** DATA RECORDS follows **

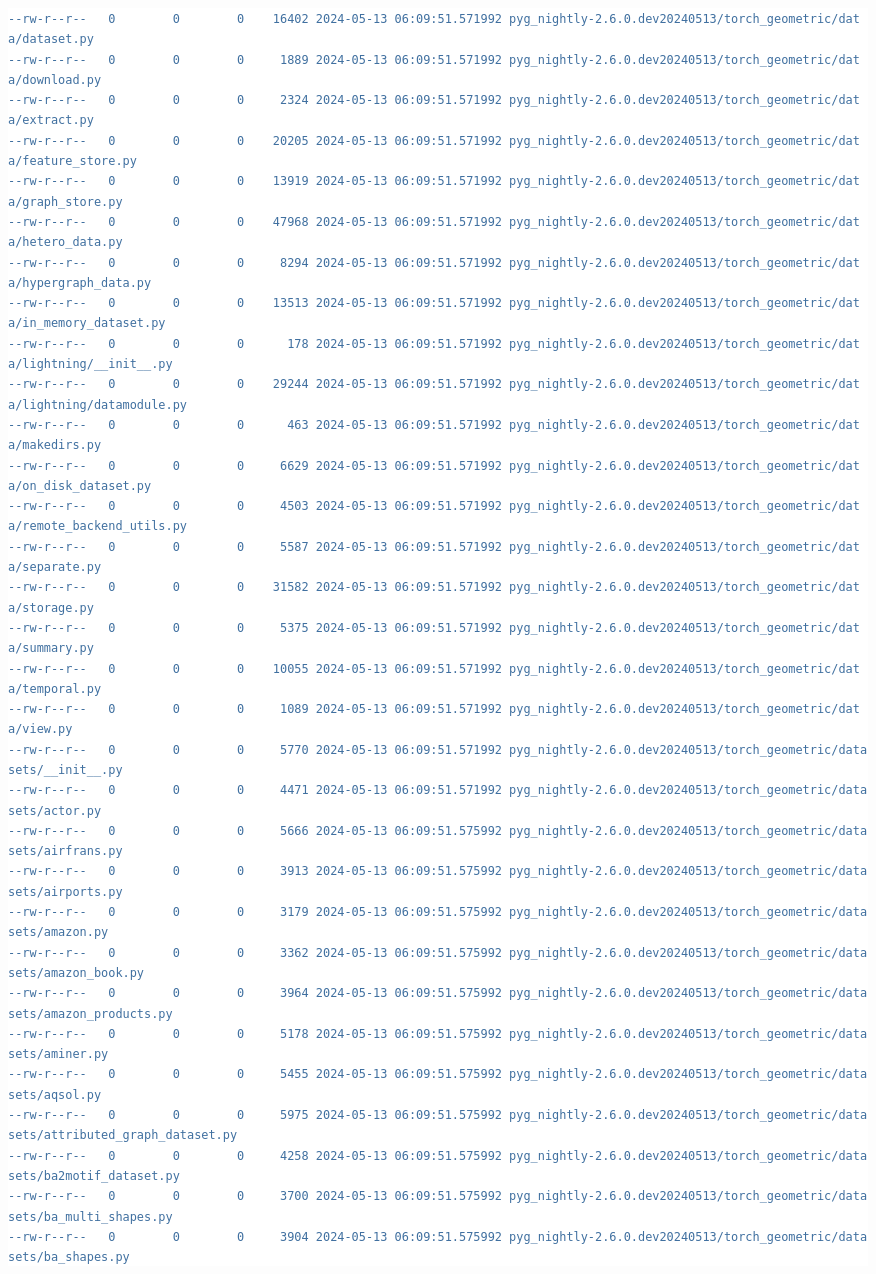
 ```diff
--rw-r--r--   0        0        0    16402 2024-05-13 06:09:51.571992 pyg_nightly-2.6.0.dev20240513/torch_geometric/data/dataset.py
--rw-r--r--   0        0        0     1889 2024-05-13 06:09:51.571992 pyg_nightly-2.6.0.dev20240513/torch_geometric/data/download.py
--rw-r--r--   0        0        0     2324 2024-05-13 06:09:51.571992 pyg_nightly-2.6.0.dev20240513/torch_geometric/data/extract.py
--rw-r--r--   0        0        0    20205 2024-05-13 06:09:51.571992 pyg_nightly-2.6.0.dev20240513/torch_geometric/data/feature_store.py
--rw-r--r--   0        0        0    13919 2024-05-13 06:09:51.571992 pyg_nightly-2.6.0.dev20240513/torch_geometric/data/graph_store.py
--rw-r--r--   0        0        0    47968 2024-05-13 06:09:51.571992 pyg_nightly-2.6.0.dev20240513/torch_geometric/data/hetero_data.py
--rw-r--r--   0        0        0     8294 2024-05-13 06:09:51.571992 pyg_nightly-2.6.0.dev20240513/torch_geometric/data/hypergraph_data.py
--rw-r--r--   0        0        0    13513 2024-05-13 06:09:51.571992 pyg_nightly-2.6.0.dev20240513/torch_geometric/data/in_memory_dataset.py
--rw-r--r--   0        0        0      178 2024-05-13 06:09:51.571992 pyg_nightly-2.6.0.dev20240513/torch_geometric/data/lightning/__init__.py
--rw-r--r--   0        0        0    29244 2024-05-13 06:09:51.571992 pyg_nightly-2.6.0.dev20240513/torch_geometric/data/lightning/datamodule.py
--rw-r--r--   0        0        0      463 2024-05-13 06:09:51.571992 pyg_nightly-2.6.0.dev20240513/torch_geometric/data/makedirs.py
--rw-r--r--   0        0        0     6629 2024-05-13 06:09:51.571992 pyg_nightly-2.6.0.dev20240513/torch_geometric/data/on_disk_dataset.py
--rw-r--r--   0        0        0     4503 2024-05-13 06:09:51.571992 pyg_nightly-2.6.0.dev20240513/torch_geometric/data/remote_backend_utils.py
--rw-r--r--   0        0        0     5587 2024-05-13 06:09:51.571992 pyg_nightly-2.6.0.dev20240513/torch_geometric/data/separate.py
--rw-r--r--   0        0        0    31582 2024-05-13 06:09:51.571992 pyg_nightly-2.6.0.dev20240513/torch_geometric/data/storage.py
--rw-r--r--   0        0        0     5375 2024-05-13 06:09:51.571992 pyg_nightly-2.6.0.dev20240513/torch_geometric/data/summary.py
--rw-r--r--   0        0        0    10055 2024-05-13 06:09:51.571992 pyg_nightly-2.6.0.dev20240513/torch_geometric/data/temporal.py
--rw-r--r--   0        0        0     1089 2024-05-13 06:09:51.571992 pyg_nightly-2.6.0.dev20240513/torch_geometric/data/view.py
--rw-r--r--   0        0        0     5770 2024-05-13 06:09:51.571992 pyg_nightly-2.6.0.dev20240513/torch_geometric/datasets/__init__.py
--rw-r--r--   0        0        0     4471 2024-05-13 06:09:51.571992 pyg_nightly-2.6.0.dev20240513/torch_geometric/datasets/actor.py
--rw-r--r--   0        0        0     5666 2024-05-13 06:09:51.575992 pyg_nightly-2.6.0.dev20240513/torch_geometric/datasets/airfrans.py
--rw-r--r--   0        0        0     3913 2024-05-13 06:09:51.575992 pyg_nightly-2.6.0.dev20240513/torch_geometric/datasets/airports.py
--rw-r--r--   0        0        0     3179 2024-05-13 06:09:51.575992 pyg_nightly-2.6.0.dev20240513/torch_geometric/datasets/amazon.py
--rw-r--r--   0        0        0     3362 2024-05-13 06:09:51.575992 pyg_nightly-2.6.0.dev20240513/torch_geometric/datasets/amazon_book.py
--rw-r--r--   0        0        0     3964 2024-05-13 06:09:51.575992 pyg_nightly-2.6.0.dev20240513/torch_geometric/datasets/amazon_products.py
--rw-r--r--   0        0        0     5178 2024-05-13 06:09:51.575992 pyg_nightly-2.6.0.dev20240513/torch_geometric/datasets/aminer.py
--rw-r--r--   0        0        0     5455 2024-05-13 06:09:51.575992 pyg_nightly-2.6.0.dev20240513/torch_geometric/datasets/aqsol.py
--rw-r--r--   0        0        0     5975 2024-05-13 06:09:51.575992 pyg_nightly-2.6.0.dev20240513/torch_geometric/datasets/attributed_graph_dataset.py
--rw-r--r--   0        0        0     4258 2024-05-13 06:09:51.575992 pyg_nightly-2.6.0.dev20240513/torch_geometric/datasets/ba2motif_dataset.py
--rw-r--r--   0        0        0     3700 2024-05-13 06:09:51.575992 pyg_nightly-2.6.0.dev20240513/torch_geometric/datasets/ba_multi_shapes.py
--rw-r--r--   0        0        0     3904 2024-05-13 06:09:51.575992 pyg_nightly-2.6.0.dev20240513/torch_geometric/datasets/ba_shapes.py
```
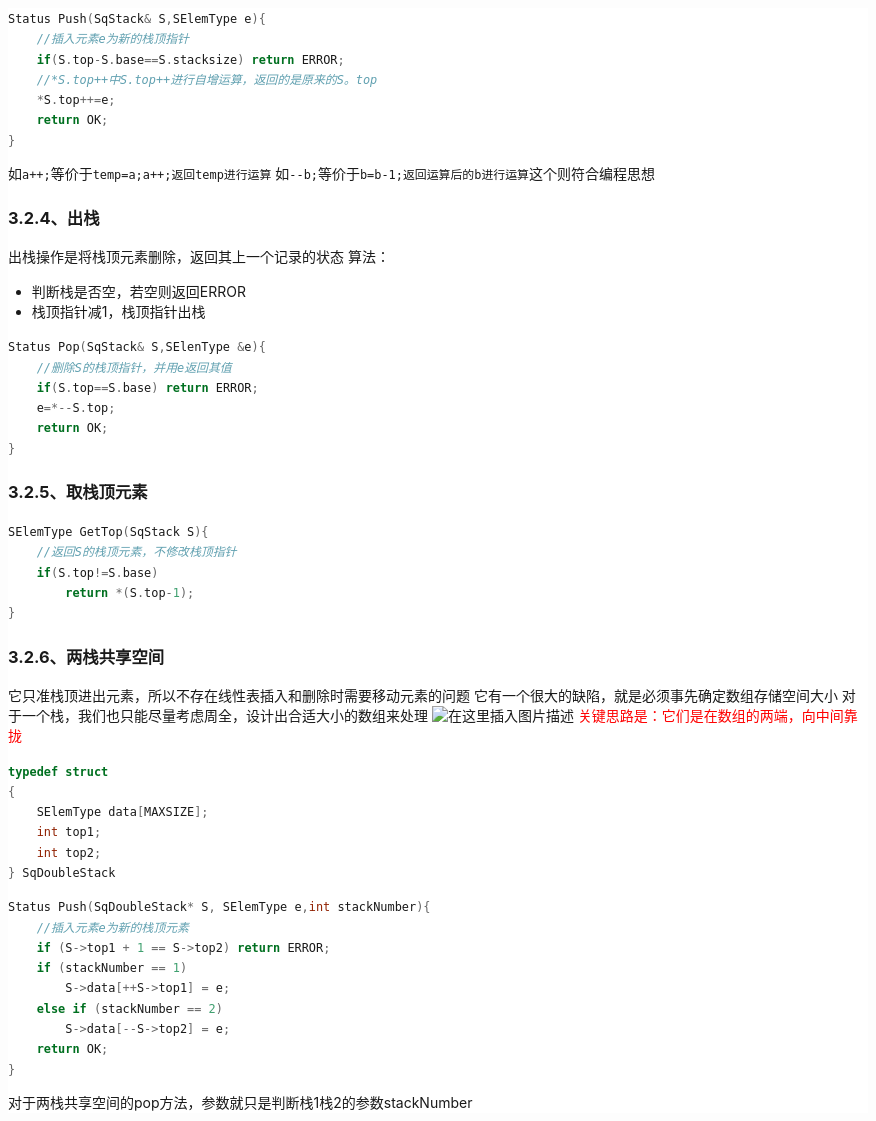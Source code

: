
 ```cpp
Status Push(SqStack& S,SElemType e){
	//插入元素e为新的栈顶指针
	if(S.top-S.base==S.stacksize) return ERROR;
	//*S.top++中S.top++进行自增运算，返回的是原来的S。top
	*S.top++=e;
	return OK;
}
```
如`a++;`等价于`temp=a;a++;返回temp进行运算`
如`--b;`等价于`b=b-1;返回运算后的b进行运算`这个则符合编程思想
### 3.2.4、出栈
出栈操作是将栈顶元素删除，返回其上一个记录的状态
算法：

- 判断栈是否空，若空则返回ERROR
- 栈顶指针减1，栈顶指针出栈

```cpp
Status Pop(SqStack& S,SElenType &e){
	//删除S的栈顶指针，并用e返回其值
	if(S.top==S.base) return ERROR;
	e=*--S.top;
	return OK;
}
```
### 3.2.5、取栈顶元素

```cpp
SElemType GetTop(SqStack S){
	//返回S的栈顶元素，不修改栈顶指针
	if(S.top!=S.base)
		return *(S.top-1); 
}
```
### 3.2.6、两栈共享空间
它只准栈顶进出元素，所以不存在线性表插入和删除时需要移动元素的问题
它有一个很大的缺陷，就是必须事先确定数组存储空间大小
对于一个栈，我们也只能尽量考虑周全，设计出合适大小的数组来处理
![在这里插入图片描述](https://img-blog.csdnimg.cn/20210530100929925.png?x-oss-process=image/watermark,type_ZmFuZ3poZW5naGVpdGk,shadow_10,text_aHR0cHM6Ly9ibG9nLmNzZG4ubmV0L20wXzUzMjAwMTU4,size_16,color_FFFFFF,t_70#pic_center)
<font color="red">关键思路是：它们是在数组的两端，向中间靠拢</font>

```cpp
typedef struct
{
	SElemType data[MAXSIZE];
	int top1; 
	int top2;
} SqDoubleStack
```

```cpp
Status Push(SqDoubleStack* S, SElemType e,int stackNumber){
	//插入元素e为新的栈顶元素 
	if (S->top1 + 1 == S->top2) return ERROR;
	if (stackNumber == 1)
		S->data[++S->top1] = e;
	else if (stackNumber == 2)
		S->data[--S->top2] = e;
	return OK;
}
```
对于两栈共享空间的pop方法，参数就只是判断栈1栈2的参数stackNumber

** End of DATA RECORDS **

**EXERCISE OBJECTIVE**. Pick out every line above that contains the word "lightning" and copy it.

**FINISHED EXERCISE**.
--rw-r--r--   0        0        0      178 2024-05-13 06:09:51.571992 pyg_nightly-2.6.0.dev20240513/torch_geometric/data/lightning/__init__.py
--rw-r--r--   0        0        0    29244 2024-05-13 06:09:51.571992 pyg_nightly-2.6.0.dev20240513/torch_geometric/data/lightning/datamodule.py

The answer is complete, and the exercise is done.